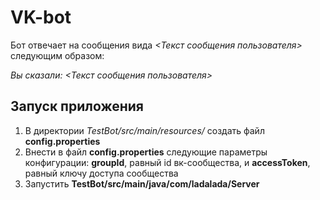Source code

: # VK-bot

Бот отвечает на сообщения вида *<Текст сообщения пользователя>* следующим образом: 

*Вы сказали: <Текст сообщения пользователя>*

## Запуск приложения
1. В директории *TestBot/src/main/resources/* создать файл **config.properties**
2. Внести в файл **config.properties** следующие параметры конфигурации: **groupId**, равный id вк-сообщества, и **accessToken**, равный ключу доступа сообщества
3. Запустить **TestBot/src/main/java/com/ladalada/Server**
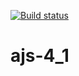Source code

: [![Build status](https://ci.appveyor.com/api/projects/status/9c4st9fesu17cglb?svg=true)](https://ci.appveyor.com/project/gordov-andrey/ajs-4-1)
# ajs-4_1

◆ **TASK STATEMENT**
What you give back must match the lines from the start of the records through the line that contains "1. В директории", exactly, with the pictures left out.

◆ **RESULT OF THIS EXERCISE**
Source code

: # VK-bot

Бот отвечает на сообщения вида *<Текст сообщения пользователя>* следующим образом: 

*Вы сказали: <Текст сообщения пользователя>*

## Запуск приложения
1. В директории *TestBot/src/main/resources/* создать файл **config.properties**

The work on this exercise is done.